Et je me rends compte que c'est un succès, car les gens sont extraordinaires. Les élèves de Paris me voient au moins tous les mois et demie, ceux de Milan tous les mois, ceux de Bordeaux tous les mois, pour moi c'est un travail de folie, mais ensuite il y a une grande récompense, car les gens deviennent de grands aficionados, pas seulement en étudiant les pas et les chorégraphies, non, ils se convertissent en de véritables aficionados qui font de ces week-ends un moment comme si on était à Jerez. Nous parlons de cante, de compas, tu le vois... je fais cours comme si j'étais à la Porvera. Et je vois vraiment un changement, un changement énorme qui fait aussi que Jerez les attire. Beaucoup de mes élèves de Milan vont au Festival de Jerez ou suivent les stages d'été, et ne prennent pas seulement des cours avec moi, mais aussi avec d'autres maestros, d'autres artistes... Alors nous faisons un chemin d'Ida y Vuelta - aller-retour - , nous allons de Jerez au monde, et ensuite ce monde revient à Jerez. Il y a un va et vient de personnes, d'aficionados et d'élèves.

En ce moment il se passe quelque chose de très intéressant, car les élèves de la formation Jerez Puro Paris, non seulement viennent à Jerez pour les stages d'été ou pour le Festival de Jerez, la Fiesta de la Buleria... mais beaucoup d'élèves de Jerez Puro Paris sont en contact avec ceux de Milan ! Et il y a beaucoup de gens de Milan qui vont à Bordeaux, et d'autres de Paris qui vont à Milan... ! J'ai une élève de Milan par exemple qui va à Bordeaux.
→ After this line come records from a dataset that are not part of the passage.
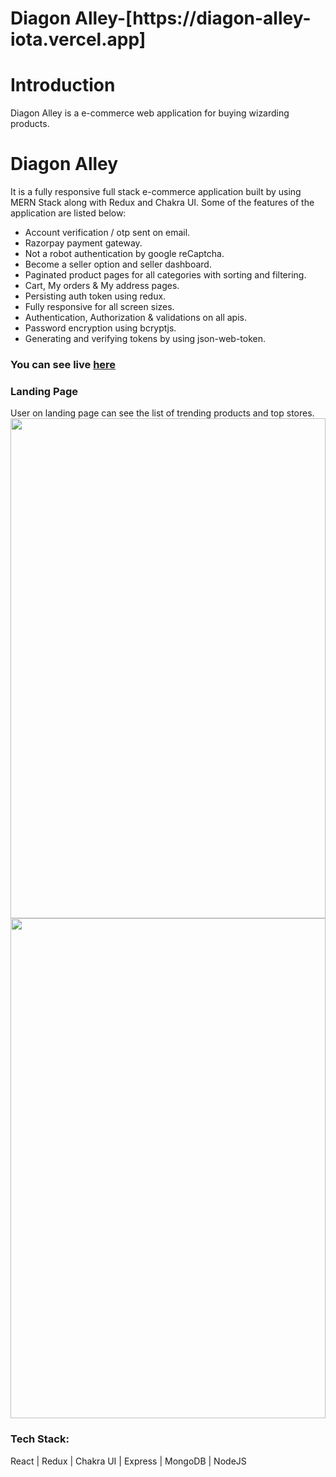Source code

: <h1>Diagon Alley-[https://diagon-alley-iota.vercel.app]</h1>

<h1>Introduction</h1>
<p>Diagon Alley is a e-commerce web application for buying wizarding products.</p>

<h1>Diagon Alley</h1>
It is a fully responsive full stack e-commerce application built by using MERN Stack along with Redux and Chakra UI. Some of the features of the application are listed below:
<br/>
<ul>
  <li>Account verification / otp sent on email.</li>
  <li>Razorpay payment gateway.</li>
  <li>Not a robot authentication by google reCaptcha.</li>
  <li>Become a seller option and seller dashboard.</li>
  <li>Paginated product pages for all categories with sorting and filtering.</li>
  <li>Cart, My orders & My address pages.</li>
  <li>Persisting auth token using redux.</li>
  <li>Fully responsive for all screen sizes.</li>
  <li>Authentication, Authorization & validations on all apis.</li>
  <li>Password encryption using bcryptjs.</li>
  <li>Generating and verifying tokens by using json-web-token.</li>
 </ul>

<h3>You can see live <a href="https://diagon-alley-iota.vercel.app">here</a></h3>

<h3>Landing Page</h3>
<p>User on landing page can see the list of trending products and top stores.</li>
<img style="height:800px;width:100%" src="https://res.cloudinary.com/dyocvbqbf/image/upload/v1668182631/Manuals/Screenshot_168_zgs1eq.png" alt=""></img>
<img style="height:800px;width:100%" src="https://res.cloudinary.com/dyocvbqbf/image/upload/v1668182625/Manuals/Screenshot_167_aftnz9.png" alt=""></img>


<h3>Tech Stack:</h3>
<p>React | Redux | Chakra UI | Express | MongoDB | NodeJS</p>
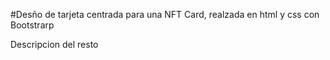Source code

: #Desño de tarjeta centrada para una NFT Card, realzada en html y css con Bootstrarp 

Descripcion del resto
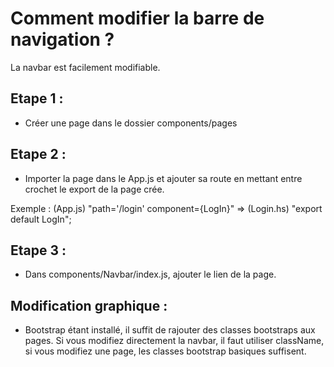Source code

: # Comment modifier la barre de navigation ? 

La navbar est facilement modifiable. 

## Etape 1 : 

- Créer une page dans le dossier components/pages

## Etape 2 :

- Importer la page dans le App.js et ajouter sa route en mettant entre crochet le export de la page crée.

Exemple : (App.js) "path='/login' component={LogIn}" =>  (Login.hs) "export default LogIn";

## Etape 3 : 

- Dans components/Navbar/index.js, ajouter le lien de la page.

## Modification graphique : 

- Bootstrap étant installé, il suffit de rajouter des classes bootstraps aux pages. Si vous modifiez directement la navbar, il faut utiliser className, si vous modifiez une page, les classes bootstrap basiques suffisent.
Leur point commun est Jerez. Alors l'année prochaine, le samedi 25 juin, les élèves de Jerez Puro dans le monde vont se réunir à la Sala Compañia pour un spectacle. Toutes les formations vont se réunir à la Sala Compañia à Jerez pour le spectacle de Jerez Puro, car j'ai toujours cru à un concept universel du flamenco.

Les élèves sont très fidèles à ce genre de formule car en plus du baile il y a le cante, la guitare, les palmas... et ça ce n'est pas toujours le cas dans les autres stages, souvent des économies sont faites sur ces aspects qui sont pourtant fondamentaux dans l'apprentissage du flamenco...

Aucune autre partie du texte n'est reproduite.